Sorry I missed the pics coming off the grill, but I did snap one of it pulled 













IMG_20150613_204018.jpg



__ smokinjoes
__ Jun 15, 2015






and one on a bun :)













IMG_20150613_205029.jpg



__ smokinjoes
__ Jun 15, 2015






Thanks Bear!


----------



## daricksta (Jun 16, 2015)

smokinjoes said:


> New member, I joined to say great step by step tutorial.  I wanted to do a pulled beef and was not sure what cut to buy.  I did some searching on google and came across this thread, perfect I thought.
> 
> The first thing I will say is there are a couple of different 'chuckies' out there.  I didn't know that when I set out to buy my cut.  I went to 2 different butchers shops and they couldn't sell me a chuckie that was not brisket, the rest of their chuck mean is ground.  I had heard brisket was quite a challenge and shouldn't be attempted by newbies.  So then I ended up at a grocery store trying to eye out the best err, I mean worst roast I could find.  I picked out a 2kg blade roast since I couldn't find a chuck roast.
> 
> ...


Great photos and congrats on the chuckie! But you make me feel blessed that I live on the West Coast. Both blade and boneless chuck roasts have been found in abundance in the supermarkets in all the towns I've lived in. Ironically, my first and only Chuckie has been the one failure I've experienced in smoking. It stalled at 160° for about 12 hours over two days (yes, TWO days) and the highest IT I ever got before I pulled it out was 190° which had not been enough to render out all the fat and break down all the tough connective tissues. Someday I'll get back up on that horse but not soon.

Don't fear the brisket, newbie! Cooking a flat brisket (the most common cut you'll find at the supermarket) is no harder than smoking a pork shoulder and it's a very similar process. What is smoking anyway? It's just cooking with low heat over wood smoke over time. The only real thing to know about a brisket is the hard fat that won't render down from the soft fat and that's very easy to see. You trim off the hard fat and leave all or most of the soft which _will _render down nicely. You apply the rub exactly the way you do with a pork shoulder and place it in the heated smoker with the smoke source going. I typically smoke a 4-5 lb brisket flat which is more than enough for a small family or group of friends. This last time I also smoked the point for my first try at burnt ends but stick with the flat for your first time out.

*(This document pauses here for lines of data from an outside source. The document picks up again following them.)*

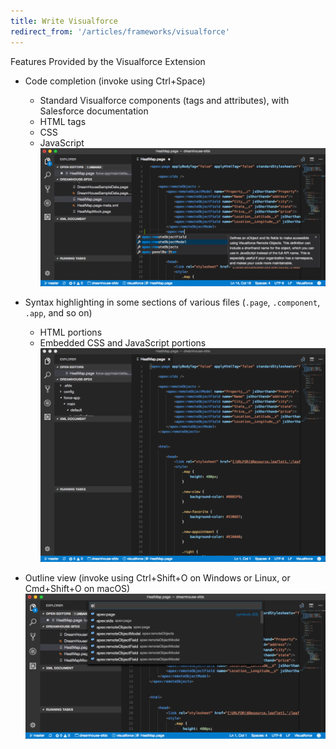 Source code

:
 ```yaml
---
title: Write Visualforce
redirect_from: '/articles/frameworks/visualforce'
---
```


Features Provided by the Visualforce Extension

- Code completion (invoke using Ctrl+Space)

  - Standard Visualforce components (tags and attributes), with Salesforce documentation
  - HTML tags
  - CSS
  - JavaScript
    ![Code-completion options and associated documentation in a .page file](../../images/visualforce_completion.png)

- Syntax highlighting in some sections of various files (`.page`, `.component`, `.app`, and so on)

  - HTML portions
  - Embedded CSS and JavaScript portions
    ![Colored syntax highlighting in a .page file](../../images/visualforce_syntax.png)

- Outline view (invoke using Ctrl+Shift+O on Windows or Linux, or Cmd+Shift+O on macOS)
  ![List of symbols in a .page file](../../images/visualforce_outline.png)
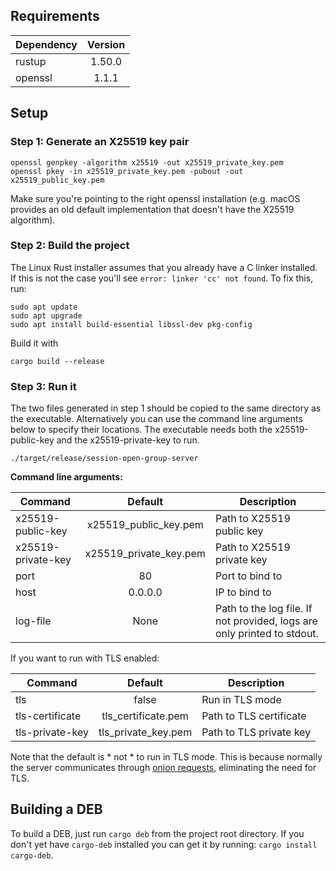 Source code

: ## Requirements

| Dependency    | Version       |
| ------------- |:-------------:|
| rustup        | 1.50.0        |
| openssl       | 1.1.1         |

## Setup

### Step 1: Generate an X25519 key pair

```
openssl genpkey -algorithm x25519 -out x25519_private_key.pem
openssl pkey -in x25519_private_key.pem -pubout -out x25519_public_key.pem
```

Make sure you're pointing to the right openssl installation (e.g. macOS provides an old default implementation that doesn't have the X25519 algorithm).

### Step 2: Build the project

The Linux Rust installer assumes that you already have a C linker installed. If this is not the case you'll see `error: linker 'cc' not found`. To fix this, run:

```
sudo apt update
sudo apt upgrade
sudo apt install build-essential libssl-dev pkg-config
```

Build it with

```
cargo build --release
```

### Step 3: Run it
The two files generated in step 1 should be copied to the same directory as the executable. Alternatively you can use the command line arguments below to specify their locations. The executable needs both the x25519-public-key and the x25519-private-key to run.

```
./target/release/session-open-group-server
```

**Command line arguments:**

| Command            | Default                | Description                                                             |
| ------------------ |:----------------------:| ----------------------------------------------------------------------- |
| x25519-public-key  | x25519_public_key.pem  | Path to X25519 public key                                               |
| x25519-private-key | x25519_private_key.pem | Path to X25519 private key                                              |
| port               | 80                     | Port to bind to                                                         |
| host               | 0.0.0.0                | IP to bind to                                                           |
| log-file           | None                   | Path to the log file. If not provided, logs are only printed to stdout. |

If you want to run with TLS enabled:

| Command         | Default             | Description             |
| --------------- |:-------------------:| ----------------------- |
| tls             | false               | Run in TLS mode         |
| tls-certificate | tls_certificate.pem | Path to TLS certificate |
| tls-private-key | tls_private_key.pem | Path to TLS private key |

Note that the default is * not * to run in TLS mode. This is because normally the server communicates through [onion requests](https://arxiv.org/pdf/2002.04609.pdf), eliminating the need for TLS.

## Building a DEB

To build a DEB, just run `cargo deb` from the project root directory. If you don't yet have `cargo-deb` installed you can get it by running: `cargo install cargo-deb`.
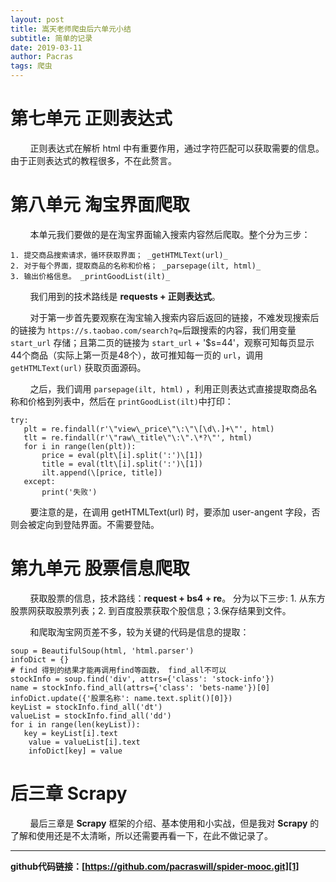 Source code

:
 ```yaml
---
layout: post
title: 嵩天老师爬虫后六单元小结
subtitle: 简单的记录
date: 2019-03-11
author: Pacras
tags: 爬虫
---
```


# 第七单元 正则表达式
&nbsp; &nbsp; &nbsp; &nbsp;  正则表达式在解析 html 中有重要作用，通过字符匹配可以获取需要的信息。由于正则表达式的教程很多，不在此赘言。

# 第八单元 淘宝界面爬取
&nbsp; &nbsp; &nbsp; &nbsp; 本单元我们要做的是在淘宝界面输入搜索内容然后爬取。整个分为三步：

	1. 提交商品搜索请求，循环获取界面； _getHTMLText(url)_
	2. 对于每个界面，提取商品的名称和价格； _parsepage(ilt, html)_
	3. 输出价格信息。 _printGoodList(ilt)_
 
&nbsp; &nbsp; &nbsp; &nbsp; 我们用到的技术路线是 **requests + 正则表达式**。

&nbsp; &nbsp; &nbsp; &nbsp;  对于第一步首先要观察在淘宝输入搜索内容后返回的链接，不难发现搜索后的链接为 `https://s.taobao.com/search?q=`后跟搜索的内容，我们用变量 `start_url` 存储；且第二页的链接为 `start_url` + '$s=44'，观察可知每页显示44个商品（实际上第一页是48个），故可推知每一页的 `url`，调用 `getHTMLText(url)` 获取页面源码。

&nbsp; &nbsp; &nbsp; &nbsp; 之后，我们调用 `parsepage(ilt, html)` ，利用正则表达式直接提取商品名称和价格到列表中，然后在 `printGoodList(ilt)`中打印：

	try:
	   plt = re.findall(r'\"view\_price\"\:\"\[\d\.]+\"', html)
	   tlt = re.findall(r'\"raw\_title\"\:\".\*?\"', html)
	   for i in range(len(plt)):
	       price = eval(plt\[i].split(':')\[1])
	       title = eval(tlt\[i].split(':')\[1])
	       ilt.append(\[price, title])
	   except:
	       print('失败')

&nbsp; &nbsp; &nbsp; &nbsp;  要注意的是，在调用 getHTMLText(url) 时，要添加 user-angent 字段，否则会被定向到登陆界面。不需要登陆。  

# 第九单元 股票信息爬取
&nbsp; &nbsp; &nbsp; &nbsp;   获取股票的信息，技术路线：**request + bs4 + re**。 分为以下三步: 1. 从东方股票网获取股票列表；2. 到百度股票获取个股信息；3.保存结果到文件。

&nbsp; &nbsp; &nbsp; &nbsp; 和爬取淘宝网页差不多，较为关键的代码是信息的提取：

	soup = BeautifulSoup(html, 'html.parser')
	infoDict = {}
	# find 得到的结果才能再调用find等函数， find_all不可以
	stockInfo = soup.find('div', attrs={'class': 'stock-info'})
	name = stockInfo.find_all(attrs={'class': 'bets-name'})[0]
	infoDict.update({'股票名称': name.text.split()[0]})
	keyList = stockInfo.find_all('dt')
	valueList = stockInfo.find_all('dd')
	for i in range(len(keyList)):
	   key = keyList[i].text
	    value = valueList[i].text
	    infoDict[key] = value

# 后三章 Scrapy
&nbsp; &nbsp; &nbsp; &nbsp; 最后三章是 **Scrapy** 框架的介绍、基本使用和小实战，但是我对 **Scrapy** 的了解和使用还是不太清晰，所以还需要再看一下，在此不做记录了。

---- 
**github代码链接：[https://github.com/pacraswill/spider-mooc.git][1]**

[1]:	https://github.com/pacraswill/spider-mooc.git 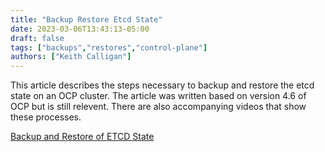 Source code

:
```yaml
---
title: "Backup Restore Etcd State"
date: 2023-03-06T13:43:13-05:00
draft: false
tags: ["backups","restores","control-plane"]
authors: ["Keith Calligan"]
---
```


This article describes the steps necessary to backup and restore the etcd state on an OCP cluster. The article was written based on version 4.6 of OCP but is still relevent. There are also accompanying videos that show these processes.

[Backup and Restore of ETCD State](https://www.myopenshiftblog.com/backup-and-restore-of-etcd-cluster-state/)

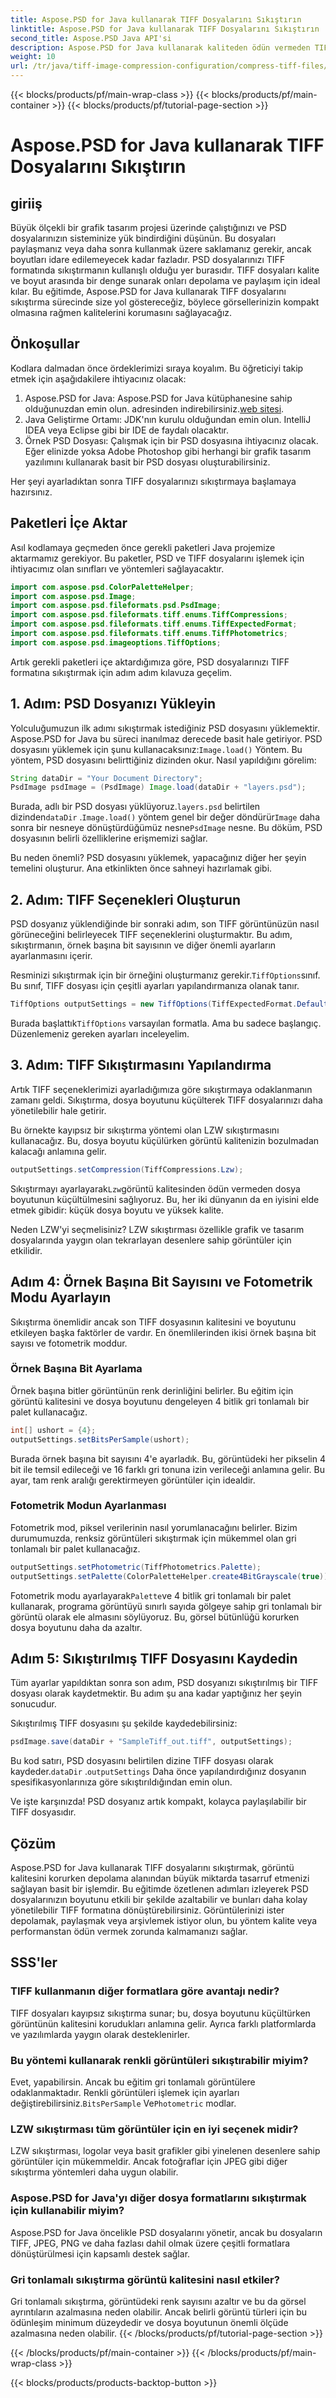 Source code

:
 ```yaml
---
title: Aspose.PSD for Java kullanarak TIFF Dosyalarını Sıkıştırın
linktitle: Aspose.PSD for Java kullanarak TIFF Dosyalarını Sıkıştırın
second_title: Aspose.PSD Java API'si
description: Aspose.PSD for Java kullanarak kaliteden ödün vermeden TIFF dosyalarını verimli bir şekilde sıkıştırın. İş akışınızı kolaylaştırmak için ayrıntılı kılavuzumuzu izleyin.
weight: 10
url: /tr/java/tiff-image-compression-configuration/compress-tiff-files/
---
```


{{< blocks/products/pf/main-wrap-class >}}
{{< blocks/products/pf/main-container >}}
{{< blocks/products/pf/tutorial-page-section >}}

# Aspose.PSD for Java kullanarak TIFF Dosyalarını Sıkıştırın

## giriiş

Büyük ölçekli bir grafik tasarım projesi üzerinde çalıştığınızı ve PSD dosyalarınızın sisteminize yük bindirdiğini düşünün. Bu dosyaları paylaşmanız veya daha sonra kullanmak üzere saklamanız gerekir, ancak boyutları idare edilemeyecek kadar fazladır. PSD dosyalarınızı TIFF formatında sıkıştırmanın kullanışlı olduğu yer burasıdır. TIFF dosyaları kalite ve boyut arasında bir denge sunarak onları depolama ve paylaşım için ideal kılar. Bu eğitimde, Aspose.PSD for Java kullanarak TIFF dosyalarını sıkıştırma sürecinde size yol göstereceğiz, böylece görsellerinizin kompakt olmasına rağmen kalitelerini korumasını sağlayacağız.

## Önkoşullar

Kodlara dalmadan önce ördeklerimizi sıraya koyalım. Bu öğreticiyi takip etmek için aşağıdakilere ihtiyacınız olacak:

1.  Aspose.PSD for Java: Aspose.PSD for Java kütüphanesine sahip olduğunuzdan emin olun. adresinden indirebilirsiniz.[web sitesi](https://releases.aspose.com/psd/java/).
2. Java Geliştirme Ortamı: JDK'nın kurulu olduğundan emin olun. IntelliJ IDEA veya Eclipse gibi bir IDE de faydalı olacaktır.
3. Örnek PSD Dosyası: Çalışmak için bir PSD dosyasına ihtiyacınız olacak. Eğer elinizde yoksa Adobe Photoshop gibi herhangi bir grafik tasarım yazılımını kullanarak basit bir PSD dosyası oluşturabilirsiniz.

Her şeyi ayarladıktan sonra TIFF dosyalarınızı sıkıştırmaya başlamaya hazırsınız.

## Paketleri İçe Aktar

Asıl kodlamaya geçmeden önce gerekli paketleri Java projemize aktarmamız gerekiyor. Bu paketler, PSD ve TIFF dosyalarını işlemek için ihtiyacımız olan sınıfları ve yöntemleri sağlayacaktır.

```java
import com.aspose.psd.ColorPaletteHelper;
import com.aspose.psd.Image;
import com.aspose.psd.fileformats.psd.PsdImage;
import com.aspose.psd.fileformats.tiff.enums.TiffCompressions;
import com.aspose.psd.fileformats.tiff.enums.TiffExpectedFormat;
import com.aspose.psd.fileformats.tiff.enums.TiffPhotometrics;
import com.aspose.psd.imageoptions.TiffOptions;
```

Artık gerekli paketleri içe aktardığımıza göre, PSD dosyalarınızı TIFF formatına sıkıştırmak için adım adım kılavuza geçelim.

## 1. Adım: PSD Dosyanızı Yükleyin

Yolculuğumuzun ilk adımı sıkıştırmak istediğiniz PSD dosyasını yüklemektir. Aspose.PSD for Java bu süreci inanılmaz derecede basit hale getiriyor.
 PSD dosyasını yüklemek için şunu kullanacaksınız:`Image.load()` Yöntem. Bu yöntem, PSD dosyasını belirttiğiniz dizinden okur. Nasıl yapıldığını görelim:

```java
String dataDir = "Your Document Directory";
PsdImage psdImage = (PsdImage) Image.load(dataDir + "layers.psd");
```

 Burada, adlı bir PSD dosyası yüklüyoruz.`layers.psd` belirtilen dizinden`dataDir` .`Image.load()` yöntem genel bir değer döndürür`Image` daha sonra bir nesneye dönüştürdüğümüz nesne`PsdImage` nesne. Bu döküm, PSD dosyasının belirli özelliklerine erişmemizi sağlar.

Bu neden önemli? PSD dosyasını yüklemek, yapacağınız diğer her şeyin temelini oluşturur. Ana etkinlikten önce sahneyi hazırlamak gibi.

## 2. Adım: TIFF Seçenekleri Oluşturun

PSD dosyanız yüklendiğinde bir sonraki adım, son TIFF görüntünüzün nasıl görüneceğini belirleyecek TIFF seçeneklerini oluşturmaktır. Bu adım, sıkıştırmanın, örnek başına bit sayısının ve diğer önemli ayarların ayarlanmasını içerir.

 Resminizi sıkıştırmak için bir örneğini oluşturmanız gerekir.`TiffOptions`sınıf. Bu sınıf, TIFF dosyası için çeşitli ayarları yapılandırmanıza olanak tanır.

```java
TiffOptions outputSettings = new TiffOptions(TiffExpectedFormat.Default);
```

 Burada başlattık`TiffOptions` varsayılan formatla. Ama bu sadece başlangıç. Düzenlemeniz gereken ayarları inceleyelim.

## 3. Adım: TIFF Sıkıştırmasını Yapılandırma

Artık TIFF seçeneklerimizi ayarladığımıza göre sıkıştırmaya odaklanmanın zamanı geldi. Sıkıştırma, dosya boyutunu küçülterek TIFF dosyalarınızı daha yönetilebilir hale getirir.

Bu örnekte kayıpsız bir sıkıştırma yöntemi olan LZW sıkıştırmasını kullanacağız. Bu, dosya boyutu küçülürken görüntü kalitenizin bozulmadan kalacağı anlamına gelir.

```java
outputSettings.setCompression(TiffCompressions.Lzw);
```

 Sıkıştırmayı ayarlayarak`Lzw`görüntü kalitesinden ödün vermeden dosya boyutunun küçültülmesini sağlıyoruz. Bu, her iki dünyanın da en iyisini elde etmek gibidir: küçük dosya boyutu ve yüksek kalite.

Neden LZW'yi seçmelisiniz? LZW sıkıştırması özellikle grafik ve tasarım dosyalarında yaygın olan tekrarlayan desenlere sahip görüntüler için etkilidir.

## Adım 4: Örnek Başına Bit Sayısını ve Fotometrik Modu Ayarlayın

Sıkıştırma önemlidir ancak son TIFF dosyasının kalitesini ve boyutunu etkileyen başka faktörler de vardır. En önemlilerinden ikisi örnek başına bit sayısı ve fotometrik moddur.

### Örnek Başına Bit Ayarlama

Örnek başına bitler görüntünün renk derinliğini belirler. Bu eğitim için görüntü kalitesini ve dosya boyutunu dengeleyen 4 bitlik gri tonlamalı bir palet kullanacağız.

```java
int[] ushort = {4};  
outputSettings.setBitsPerSample(ushort);
```

Burada örnek başına bit sayısını 4'e ayarladık. Bu, görüntüdeki her pikselin 4 bit ile temsil edileceği ve 16 farklı gri tonuna izin verileceği anlamına gelir. Bu ayar, tam renk aralığı gerektirmeyen görüntüler için idealdir.

### Fotometrik Modun Ayarlanması

Fotometrik mod, piksel verilerinin nasıl yorumlanacağını belirler. Bizim durumumuzda, renksiz görüntüleri sıkıştırmak için mükemmel olan gri tonlamalı bir palet kullanacağız.

```java
outputSettings.setPhotometric(TiffPhotometrics.Palette);
outputSettings.setPalette(ColorPaletteHelper.create4BitGrayscale(true));
```

 Fotometrik modu ayarlayarak`Palette`ve 4 bitlik gri tonlamalı bir palet kullanarak, programa görüntüyü sınırlı sayıda gölgeye sahip gri tonlamalı bir görüntü olarak ele almasını söylüyoruz. Bu, görsel bütünlüğü korurken dosya boyutunu daha da azaltır.

## Adım 5: Sıkıştırılmış TIFF Dosyasını Kaydedin

Tüm ayarlar yapıldıktan sonra son adım, PSD dosyanızı sıkıştırılmış bir TIFF dosyası olarak kaydetmektir. Bu adım şu ana kadar yaptığınız her şeyin sonucudur.

Sıkıştırılmış TIFF dosyasını şu şekilde kaydedebilirsiniz:

```java
psdImage.save(dataDir + "SampleTiff_out.tiff", outputSettings);
```

 Bu kod satırı, PSD dosyasını belirtilen dizine TIFF dosyası olarak kaydeder.`dataDir` .`outputSettings` Daha önce yapılandırdığınız dosyanın spesifikasyonlarınıza göre sıkıştırıldığından emin olun.

Ve işte karşınızda! PSD dosyanız artık kompakt, kolayca paylaşılabilir bir TIFF dosyasıdır.

## Çözüm

Aspose.PSD for Java kullanarak TIFF dosyalarını sıkıştırmak, görüntü kalitesini korurken depolama alanından büyük miktarda tasarruf etmenizi sağlayan basit bir işlemdir. Bu eğitimde özetlenen adımları izleyerek PSD dosyalarınızın boyutunu etkili bir şekilde azaltabilir ve bunları daha kolay yönetilebilir TIFF formatına dönüştürebilirsiniz. Görüntülerinizi ister depolamak, paylaşmak veya arşivlemek istiyor olun, bu yöntem kalite veya performanstan ödün vermek zorunda kalmamanızı sağlar.

## SSS'ler

### TIFF kullanmanın diğer formatlara göre avantajı nedir?

TIFF dosyaları kayıpsız sıkıştırma sunar; bu, dosya boyutunu küçültürken görüntünün kalitesini korudukları anlamına gelir. Ayrıca farklı platformlarda ve yazılımlarda yaygın olarak desteklenirler.

### Bu yöntemi kullanarak renkli görüntüleri sıkıştırabilir miyim?

 Evet, yapabilirsin. Ancak bu eğitim gri tonlamalı görüntülere odaklanmaktadır. Renkli görüntüleri işlemek için ayarları değiştirebilirsiniz.`BitsPerSample` Ve`Photometric` modlar.

### LZW sıkıştırması tüm görüntüler için en iyi seçenek midir?

LZW sıkıştırması, logolar veya basit grafikler gibi yinelenen desenlere sahip görüntüler için mükemmeldir. Ancak fotoğraflar için JPEG gibi diğer sıkıştırma yöntemleri daha uygun olabilir.

### Aspose.PSD for Java'yı diğer dosya formatlarını sıkıştırmak için kullanabilir miyim?

Aspose.PSD for Java öncelikle PSD dosyalarını yönetir, ancak bu dosyaların TIFF, JPEG, PNG ve daha fazlası dahil olmak üzere çeşitli formatlara dönüştürülmesi için kapsamlı destek sağlar.

### Gri tonlamalı sıkıştırma görüntü kalitesini nasıl etkiler?

Gri tonlamalı sıkıştırma, görüntüdeki renk sayısını azaltır ve bu da görsel ayrıntıların azalmasına neden olabilir. Ancak belirli görüntü türleri için bu ödünleşim minimum düzeydedir ve dosya boyutunun önemli ölçüde azalmasına neden olabilir.
{{< /blocks/products/pf/tutorial-page-section >}}

{{< /blocks/products/pf/main-container >}}
{{< /blocks/products/pf/main-wrap-class >}}

{{< blocks/products/products-backtop-button >}}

I own a MES 30 and I cooked the brisket at around a 225° set point. I was all set for a long stall at 160° but it really wasn't that long. A similar short stall also occurred at 170°. Following a recipe, I foiled both the flat and the point about 6 hours with foil juice inside the foil (what and where else?) The cook lasted about 11 hours and about 30 minutes or so from the end I unfoiled both brisket cuts and brushed on BBQ sauce for some extra flavor and because I like the wet look on my smoked meats. I smoked it over oak wood pellets in my AMNPS and this was _the _best brisket I've ever made out of a total of three smoked briskets. And this was among the easiest smokes I've ever experienced. Believe me, it's not that difficult to produce a great smoked brisket in an electric smoker over wood pellets.

And smokinjoe, welcome to SMF. I've been here 3 years and people here have enabled me to really up my game. In the beginning everything I smoked was harsh and bitter. Thanks to the help I've received I've learned how to use smoke to enhance meat and cheeses and not overpower it. With that brisket I talked about, it was so good that it blew me away that I not only made it myself but that I smoked it in a little MES 30 Gen 1 and got what I felt was restaurant quality BBQ beef brisket. You can do the same thing.


----------



## smokinjoes (Jun 16, 2015)

daRickster

Thanks for the welcome, and the props on the pics!  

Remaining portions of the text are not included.